Generally, each member of a joint venture is deemed to be the agent of the other when acting in furtherance of the common objective. It is to be noted that the same rules with respect to a principal and an agent applicable to members of a partnership apply to members of a joint adventure with respect to contracts with third persons within the scope of the joint enterprise[v].
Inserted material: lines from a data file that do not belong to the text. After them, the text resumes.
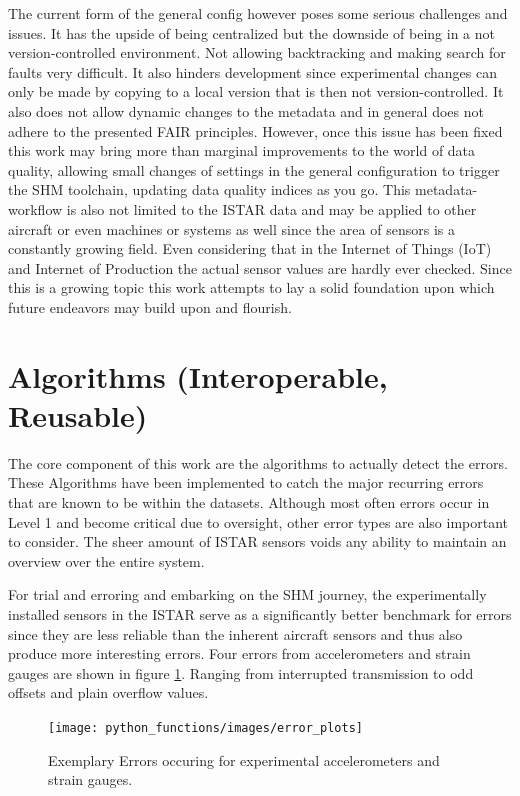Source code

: The current form of the general config however poses some serious challenges and issues. It has the upside of being centralized but the downside of being in a not version-controlled environment. Not allowing backtracking and making search for faults very difficult. It also hinders development since experimental changes can only be made by copying to a local version that is then not version-controlled. It also does not allow dynamic changes to the metadata and in general does not adhere to the presented FAIR principles. However, once this issue has been fixed this work may bring more than marginal improvements to the world of data quality, allowing small changes of settings in the general configuration to trigger the SHM toolchain, updating data quality indices as you go. This metadata-workflow is also not limited to the  ISTAR data and may be applied to other aircraft or even machines or systems as well since the area of sensors is a constantly growing field. Even considering that in the Internet of Things (IoT) and Internet of Production the actual sensor values are hardly ever checked. Since this is a growing topic this work attempts to lay a solid foundation upon which future endeavors may build upon and flourish.


\section{Algorithms (Interoperable, Reusable)}

The core component of this work are the algorithms to actually detect the errors. These Algorithms have been implemented to catch the major recurring errors that are known to be within the datasets. Although most often errors occur in Level 1 and become critical due to oversight, other error types are also important to consider. The sheer amount of ISTAR sensors voids any ability to maintain an overview over the entire system.

For trial and erroring and embarking on the SHM journey, the experimentally installed sensors in the ISTAR serve as a significantly better benchmark for errors since they are less reliable than the inherent aircraft sensors and thus also produce more interesting errors. Four errors from accelerometers and strain gauges are shown in figure \ref{fig:error_plots}. Ranging from interrupted transmission to odd offsets and plain overflow values.

\begin{figure}[h]
    \centering
    \texttt{[image: python\_functions/images/error\_plots]}
    \caption{Exemplary Errors occuring for experimental accelerometers and strain gauges.}
    \label{fig:error_plots}
\end{figure}



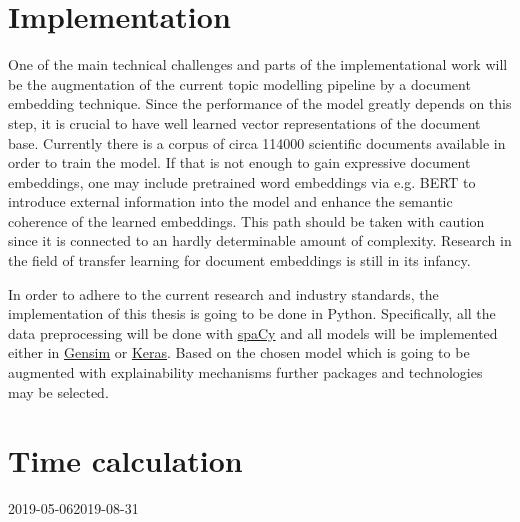 \documentclass[pdftex,a4paper,12pt]{scrartcl}
\begin{document}
\section{Implementation}

One of the main technical challenges and parts of the implementational work will be the augmentation of the current topic modelling pipeline by a document embedding technique. Since the performance of the model greatly depends on this step, it is crucial to have well learned vector representations of the document base. Currently there is a corpus of circa 114000 scientific documents available in order to train the model. If that is not enough to gain expressive document embeddings, one may include pretrained word embeddings via e.g. BERT \cite{devlinBERTPretrainingDeep2018} to introduce external information into the model and enhance the semantic coherence of the learned embeddings. This path should be taken with caution since it is connected to an hardly determinable amount of complexity. Research in the field of transfer learning for document embeddings is still in its infancy.

In order to adhere to the current research and industry standards, the implementation of this thesis is going to be done in Python. Specifically, all the data preprocessing will be done with \href{https://spacy.io/}{spaCy} and all models will be  implemented either in \href{https://radimrehurek.com/gensim/}{Gensim} or \href{https://keras.io/}{Keras}. Based on the chosen model which is going to be augmented with explainability mechanisms further packages and technologies may be selected.

\section{Time calculation}

\begin{ganttchart}[
	hgrid,
	vgrid={*{6}{draw=none}, dotted},
	x unit=0.115cm,
	expand chart=\textwidth,
	time slot format=isodate,
	calendar week text = {\currentweek{}},
	milestone left shift =-1,
	milestone right shift =2,
	chart element start border=right,
	link bulge = 1.3,
	link/.style={-to, rounded corners = 3pt}
	]{2019-05-06}{2019-08-31}
	 \\
	 \\
	 \\
	 \\
	  \\
	 \\
\end{ganttchart}


\newpage
{}
{}   %
\end{document}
The essential test in determining the existence of a joint venture is whether the parties intended to establish such a relation. In the absence of an express agreement setting forth the relationship, the status may be inferred from the conduct of the parties in relation to themselves and to third parties. As to third parties, it is the legal intent which controls. The parties may be estopped in favor of third persons from denying that they are joint venturers, even though they never intended to become such[vi]. Regarding third parties, it is the intent to do those things which constitutes a joint venture that usually determines whether any relation exists[vii].
It is to be noted that when third parties deal with a co-venturer in good faith and without knowledge of any limitation upon his/her authority, the law presumes him/her to have the power to bind his/her associates by such contracts that is reasonably necessary to carry on the business in which the joint venturers are engaged[viii].
If joint adventurers perform work for a third person who pays either or one of them, then such payment is considered a discharge of the obligation as to both or all. Similarly, if a joint venture has incurred obligations within the scope of the business enterprise, then the payment by a third person to one co-venturer is considered as the payment to all[ix].
However, a joint adventurer will not discharge his/her liability for the purchase price of a commodity purchased from a third person by payments made to the associate of such joint adventure[x].
[i] Wah Chang Smelting & Ref. Co. of Am. v. Cleveland Tungsten, 1996 Del. Ch. LEXIS 102 (Del. Ch. Aug. 19, 1996).
[ii] In re Jones, 72 B.R. 25 (Bankr. C.D. Cal. 1987).
[iv] Blaisdell v. Leach, 101 Cal. 405 (Cal. 1894).
[v] Lindner v. Friednash, 160 Cal. App. 2d 511 (Cal. App. 2d Dist. 1958).
[vi] Dubach, Inc. v. Lucky Ace Petroleum, L.L.C., 2006 U.S. Dist. LEXIS 47399 (E.D. Okla. July 11, 2006).
[vii] Martin v. Chapel, Wilkinson, Riggs, & Abney, 1981 OK 134 (Okla. 1981).
[ix] Lentz v. United States, 171 Ct. Cl. 537 (Ct. Cl. 1965).
[x] Lindner v. Friednash, 160 Cal. App. 2d 511 (Cal. App. 2d Dist. 1958).